I have a Max10 dev board with a 10m08 chip on it. I made a simple counter to blink the LED's. My counters have asynchronous resets, and my asynchronous reset has a circuit to keep it low for two clock cycles and prevent metastablity. I reset the fpga and it the counters stop (they all go to zero), it only starts counting when I upload a new flash to the dev board. If I power down the FPGA and power it back up I get the same result. This leads me to believe that its not my reset and its more of a flashing problem. Is there some kind of setting to make the flash stick? or should I go back to debugging. How do you make the flash persistent, I don't see an option for that in the programmer, do you have to configure the user flash?
I answered a question here that details some of the different types of FPGA file formats: FPGA: Bitstream vs. SRAM Object File
Basically, right now, you're flashing just the SRAM with the SOF (SRAM Object File) -- this is volatile, and will be lost at power down or reset. SRAM FPGAs generally load their configuration from a configuration memory on-board, or a microprocessor that configures it (via ISP or similar).

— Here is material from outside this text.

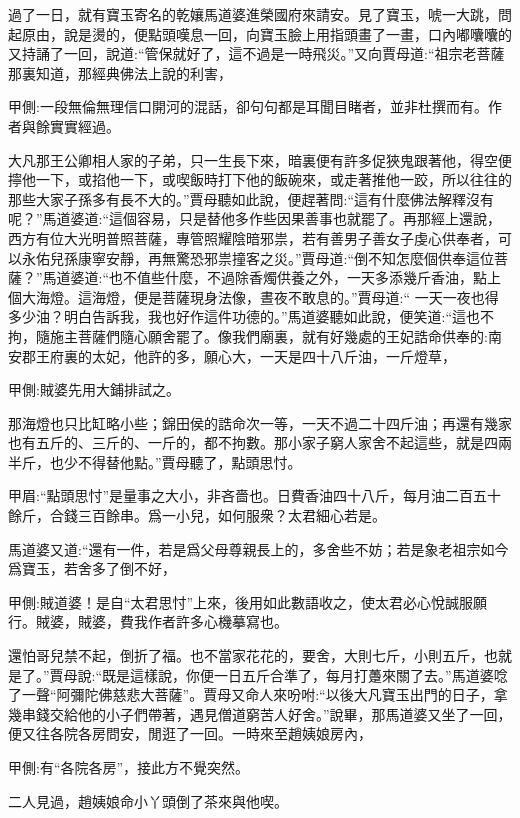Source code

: \begin{parag}
    過了一日，就有寶玉寄名的乾孃馬道婆進榮國府來請安。見了寶玉，唬一大跳，問起原由，說是燙的，便點頭嘆息一回，向寶玉臉上用指頭畫了一畫，口內嘟囔囔的又持誦了一回，說道:“管保就好了，這不過是一時飛災。”又向賈母道:“祖宗老菩薩那裏知道，那經典佛法上說的利害，\begin{note}甲側:一段無倫無理信口開河的混話，卻句句都是耳聞目睹者，並非杜撰而有。作者與餘實實經過。\end{note}大凡那王公卿相人家的子弟，只一生長下來，暗裏便有許多促狹鬼跟著他，得空便擰他一下，或掐他一下，或喫飯時打下他的飯碗來，或走著推他一跤，所以往往的那些大家子孫多有長不大的。”賈母聽如此說，便趕著問:“這有什麼佛法解釋沒有呢？”馬道婆道:“這個容易，只是替他多作些因果善事也就罷了。再那經上還說，西方有位大光明普照菩薩，專管照耀陰暗邪祟，若有善男子善女子虔心供奉者，可以永佑兒孫康寧安靜，再無驚恐邪祟撞客之災。”賈母道:“倒不知怎麼個供奉這位菩薩？”馬道婆道:“也不值些什麼，不過除香燭供養之外，一天多添幾斤香油，點上個大海燈。這海燈，便是菩薩現身法像，晝夜不敢息的。”賈母道:“ 一天一夜也得多少油？明白告訴我，我也好作這件功德的。”馬道婆聽如此說，便笑道:“這也不拘，隨施主菩薩們隨心願舍罷了。像我們廟裏，就有好幾處的王妃誥命供奉的:南安郡王府裏的太妃，他許的多，願心大，一天是四十八斤油，一斤燈草，\begin{note}甲側:賊婆先用大鋪排試之。\end{note}那海燈也只比缸略小些；錦田侯的誥命次一等，一天不過二十四斤油；再還有幾家也有五斤的、三斤的、一斤的，都不拘數。那小家子窮人家舍不起這些，就是四兩半斤，也少不得替他點。”賈母聽了，點頭思忖。\begin{note}甲眉:“點頭思忖”是量事之大小，非吝嗇也。日費香油四十八斤，每月油二百五十餘斤，合錢三百餘串。爲一小兒，如何服衆？太君細心若是。\end{note}馬道婆又道:“還有一件，若是爲父母尊親長上的，多舍些不妨；若是象老祖宗如今爲寶玉，若舍多了倒不好，\begin{note}甲側:賊道婆！是自“太君思忖”上來，後用如此數語收之，使太君必心悅誠服願行。賊婆，賊婆，費我作者許多心機摹寫也。\end{note}還怕哥兒禁不起，倒折了福。也不當家花花的，要舍，大則七斤，小則五斤，也就是了。”賈母說:“既是這樣說，你便一日五斤合準了，每月打躉來關了去。”馬道婆唸了一聲“阿彌陀佛慈悲大菩薩”。賈母又命人來吩咐:“以後大凡寶玉出門的日子，拿幾串錢交給他的小子們帶著，遇見僧道窮苦人好舍。”說畢，那馬道婆又坐了一回，便又往各院各房問安，閒逛了一回。一時來至趙姨娘房內，\begin{note}甲側:有“各院各房”，接此方不覺突然。\end{note}二人見過，趙姨娘命小丫頭倒了茶來與他喫。
\end{parag}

In your case, your MAX10 dev board has a built-in USB Blaster device that should be able to program the on-board configuration memory. See page 4-4 of the user-guide and how to generate and program a POF instead of a SOF. This will keep your configuration on the flash memory device, and it will get loaded at every power-on.
I believe the Quartus II programmer can download a small executive to the FPGA (via JTAG) that then provides access to the SPI memory. It then uses that temporary executive to flash the SPI memory, and then resets.
The FPGA does not have internal flash memory, just SRAM. Instead, it loads the configuration from an external flash chip after reset.
Typical Altera developer boards have two programming headers, one connected to the FPGA's JTAG connections, and the other connected to the flash. If you want to write a persistent configuration, you need to connect to the latter, while for debugging, it is better to use the former as there will be no wear on the flash.